Fiona prese il controllo.
“Signor e signora Higgins, la situazione è semplice.”
Fece scivolare tre cartelle verso di loro.
“La banca richiede un nuovo garante entro la fine della settimana.”
“Il prestito di 65.000 dollari deve essere rimborsato entro oggi alle 17:00.”

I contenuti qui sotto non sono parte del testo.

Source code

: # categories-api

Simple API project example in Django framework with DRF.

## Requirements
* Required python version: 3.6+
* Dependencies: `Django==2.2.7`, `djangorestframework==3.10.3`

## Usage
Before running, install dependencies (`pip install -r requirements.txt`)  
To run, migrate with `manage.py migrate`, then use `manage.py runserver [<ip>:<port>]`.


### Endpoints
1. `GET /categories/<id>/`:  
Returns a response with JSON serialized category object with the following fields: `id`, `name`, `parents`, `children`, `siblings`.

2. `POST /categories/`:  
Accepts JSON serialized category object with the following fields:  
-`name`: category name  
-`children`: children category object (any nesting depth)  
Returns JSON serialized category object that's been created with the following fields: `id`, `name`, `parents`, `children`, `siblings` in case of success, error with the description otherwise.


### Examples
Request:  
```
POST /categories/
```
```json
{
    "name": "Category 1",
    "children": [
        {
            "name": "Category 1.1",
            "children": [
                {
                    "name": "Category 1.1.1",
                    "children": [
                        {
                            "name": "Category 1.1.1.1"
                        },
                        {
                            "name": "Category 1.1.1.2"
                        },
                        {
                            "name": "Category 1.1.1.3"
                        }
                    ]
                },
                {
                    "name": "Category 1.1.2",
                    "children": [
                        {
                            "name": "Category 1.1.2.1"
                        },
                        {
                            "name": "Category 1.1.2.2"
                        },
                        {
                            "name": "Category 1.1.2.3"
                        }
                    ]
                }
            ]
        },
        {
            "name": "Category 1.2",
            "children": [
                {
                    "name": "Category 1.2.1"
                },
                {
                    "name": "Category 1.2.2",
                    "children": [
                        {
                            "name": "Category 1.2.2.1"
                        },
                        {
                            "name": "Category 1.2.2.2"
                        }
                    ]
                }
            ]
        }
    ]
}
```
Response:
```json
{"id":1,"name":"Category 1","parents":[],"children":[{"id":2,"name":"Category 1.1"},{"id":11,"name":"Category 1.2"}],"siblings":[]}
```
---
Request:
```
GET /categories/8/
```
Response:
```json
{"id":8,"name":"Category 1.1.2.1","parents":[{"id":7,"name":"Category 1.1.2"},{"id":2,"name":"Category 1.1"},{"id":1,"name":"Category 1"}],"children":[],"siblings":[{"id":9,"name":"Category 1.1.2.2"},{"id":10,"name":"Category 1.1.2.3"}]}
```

Logan si nascose il viso tra le mani.
“Non abbiamo tutti questi soldi, papà. Sai che viviamo alla giornata. Se lo fai, perderemo tutto. La casa. Tutto.”
Ho guardato mio figlio.
Aveva scelto l’arroganza di una donna crudele al posto del rispetto dovuto a suo padre.
«È la natura della contabilità, Logan», dissi a bassa voce. «Alla fine, tutto torna.»
La finta tristezza del Chelsea svanì, sostituita dalla rabbia.
«Sei un mostro», sibilò lei. «Hai vissuto sotto il nostro tetto gratis.»
Ho emesso una breve risata secca.
Poi feci un cenno a Fiona.
Aprì l’ultimo fascicolo.
Una cartella sottile e nera, elegante e semplice.